Work request:
Copy verbatim the material from its first line to the line that holds "- [[Section 103]]", including that line.

Extracted entries:
= = =

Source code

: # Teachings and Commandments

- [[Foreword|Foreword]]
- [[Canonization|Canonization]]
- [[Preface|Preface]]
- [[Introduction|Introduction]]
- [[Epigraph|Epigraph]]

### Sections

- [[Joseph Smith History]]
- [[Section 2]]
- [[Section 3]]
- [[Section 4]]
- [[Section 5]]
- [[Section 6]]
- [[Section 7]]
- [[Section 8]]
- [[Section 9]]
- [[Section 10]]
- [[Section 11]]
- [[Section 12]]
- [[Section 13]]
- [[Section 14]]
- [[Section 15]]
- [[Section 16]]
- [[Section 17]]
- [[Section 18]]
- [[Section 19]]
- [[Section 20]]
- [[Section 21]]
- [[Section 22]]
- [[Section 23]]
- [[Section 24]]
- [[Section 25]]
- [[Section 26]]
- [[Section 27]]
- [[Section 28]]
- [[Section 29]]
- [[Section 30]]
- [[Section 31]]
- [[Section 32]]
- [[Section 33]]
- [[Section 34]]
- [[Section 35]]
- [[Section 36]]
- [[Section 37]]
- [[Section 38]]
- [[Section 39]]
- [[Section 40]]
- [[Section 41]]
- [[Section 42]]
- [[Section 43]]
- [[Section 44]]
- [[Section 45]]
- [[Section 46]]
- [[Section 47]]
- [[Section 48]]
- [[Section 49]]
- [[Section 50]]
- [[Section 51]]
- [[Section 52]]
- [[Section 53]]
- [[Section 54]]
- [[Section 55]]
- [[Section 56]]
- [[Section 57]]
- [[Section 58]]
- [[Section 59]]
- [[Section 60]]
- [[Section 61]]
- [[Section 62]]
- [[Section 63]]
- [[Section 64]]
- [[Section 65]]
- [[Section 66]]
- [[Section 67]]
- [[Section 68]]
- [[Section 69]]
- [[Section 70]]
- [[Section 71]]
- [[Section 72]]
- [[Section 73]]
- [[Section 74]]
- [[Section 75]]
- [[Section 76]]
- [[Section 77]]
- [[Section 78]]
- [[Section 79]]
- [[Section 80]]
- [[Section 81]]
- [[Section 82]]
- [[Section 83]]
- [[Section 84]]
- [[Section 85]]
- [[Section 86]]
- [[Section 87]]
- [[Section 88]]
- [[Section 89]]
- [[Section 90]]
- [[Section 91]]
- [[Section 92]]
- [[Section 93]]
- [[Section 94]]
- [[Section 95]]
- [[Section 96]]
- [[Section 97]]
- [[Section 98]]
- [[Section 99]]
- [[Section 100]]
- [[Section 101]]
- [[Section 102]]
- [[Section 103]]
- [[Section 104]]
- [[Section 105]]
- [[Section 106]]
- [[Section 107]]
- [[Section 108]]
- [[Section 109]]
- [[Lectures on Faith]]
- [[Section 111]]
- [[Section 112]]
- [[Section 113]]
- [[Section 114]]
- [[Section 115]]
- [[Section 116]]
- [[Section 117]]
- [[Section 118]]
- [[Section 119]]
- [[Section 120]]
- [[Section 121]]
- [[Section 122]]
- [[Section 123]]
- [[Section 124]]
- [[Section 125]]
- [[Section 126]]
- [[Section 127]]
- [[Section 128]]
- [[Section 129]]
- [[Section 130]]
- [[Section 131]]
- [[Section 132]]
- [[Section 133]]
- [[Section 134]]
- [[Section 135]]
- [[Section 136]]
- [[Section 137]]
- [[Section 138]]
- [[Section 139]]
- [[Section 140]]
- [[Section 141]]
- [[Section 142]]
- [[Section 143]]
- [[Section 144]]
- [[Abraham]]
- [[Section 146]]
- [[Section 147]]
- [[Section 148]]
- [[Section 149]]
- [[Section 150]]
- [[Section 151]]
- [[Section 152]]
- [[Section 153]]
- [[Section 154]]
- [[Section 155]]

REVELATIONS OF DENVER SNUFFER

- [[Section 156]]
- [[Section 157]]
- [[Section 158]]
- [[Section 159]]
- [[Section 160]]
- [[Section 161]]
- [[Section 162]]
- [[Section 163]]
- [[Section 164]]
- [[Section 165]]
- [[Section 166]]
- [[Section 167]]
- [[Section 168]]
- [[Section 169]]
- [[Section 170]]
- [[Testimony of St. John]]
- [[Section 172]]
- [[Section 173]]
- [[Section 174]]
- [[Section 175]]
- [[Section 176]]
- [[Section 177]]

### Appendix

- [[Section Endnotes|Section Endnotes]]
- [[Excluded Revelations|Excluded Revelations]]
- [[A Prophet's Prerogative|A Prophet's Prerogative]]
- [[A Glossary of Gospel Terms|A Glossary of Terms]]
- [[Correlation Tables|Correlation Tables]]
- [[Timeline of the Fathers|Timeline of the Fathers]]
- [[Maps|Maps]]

= = =

Answer section:
Source code

: # Teachings and Commandments

- [[Foreword|Foreword]]
- [[Canonization|Canonization]]
- [[Preface|Preface]]
- [[Introduction|Introduction]]
- [[Epigraph|Epigraph]]

### Sections

- [[Joseph Smith History]]
- [[Section 2]]
- [[Section 3]]
- [[Section 4]]
- [[Section 5]]
- [[Section 6]]
- [[Section 7]]
- [[Section 8]]
- [[Section 9]]
- [[Section 10]]
- [[Section 11]]
- [[Section 12]]
- [[Section 13]]
- [[Section 14]]
- [[Section 15]]
- [[Section 16]]
- [[Section 17]]
- [[Section 18]]
- [[Section 19]]
- [[Section 20]]
- [[Section 21]]
- [[Section 22]]
- [[Section 23]]
- [[Section 24]]
- [[Section 25]]
- [[Section 26]]
- [[Section 27]]
- [[Section 28]]
- [[Section 29]]
- [[Section 30]]
- [[Section 31]]
- [[Section 32]]
- [[Section 33]]
- [[Section 34]]
- [[Section 35]]
- [[Section 36]]
- [[Section 37]]
- [[Section 38]]
- [[Section 39]]
- [[Section 40]]
- [[Section 41]]
- [[Section 42]]
- [[Section 43]]
- [[Section 44]]
- [[Section 45]]
- [[Section 46]]
- [[Section 47]]
- [[Section 48]]
- [[Section 49]]
- [[Section 50]]
- [[Section 51]]
- [[Section 52]]
- [[Section 53]]
- [[Section 54]]
- [[Section 55]]
- [[Section 56]]
- [[Section 57]]
- [[Section 58]]
- [[Section 59]]
- [[Section 60]]
- [[Section 61]]
- [[Section 62]]
- [[Section 63]]
- [[Section 64]]
- [[Section 65]]
- [[Section 66]]
- [[Section 67]]
- [[Section 68]]
- [[Section 69]]
- [[Section 70]]
- [[Section 71]]
- [[Section 72]]
- [[Section 73]]
- [[Section 74]]
- [[Section 75]]
- [[Section 76]]
- [[Section 77]]
- [[Section 78]]
- [[Section 79]]
- [[Section 80]]
- [[Section 81]]
- [[Section 82]]
- [[Section 83]]
- [[Section 84]]
- [[Section 85]]
- [[Section 86]]
- [[Section 87]]
- [[Section 88]]
- [[Section 89]]
- [[Section 90]]
- [[Section 91]]
- [[Section 92]]
- [[Section 93]]
- [[Section 94]]
- [[Section 95]]
- [[Section 96]]
- [[Section 97]]
- [[Section 98]]
- [[Section 99]]
- [[Section 100]]
- [[Section 101]]
- [[Section 102]]
- [[Section 103]]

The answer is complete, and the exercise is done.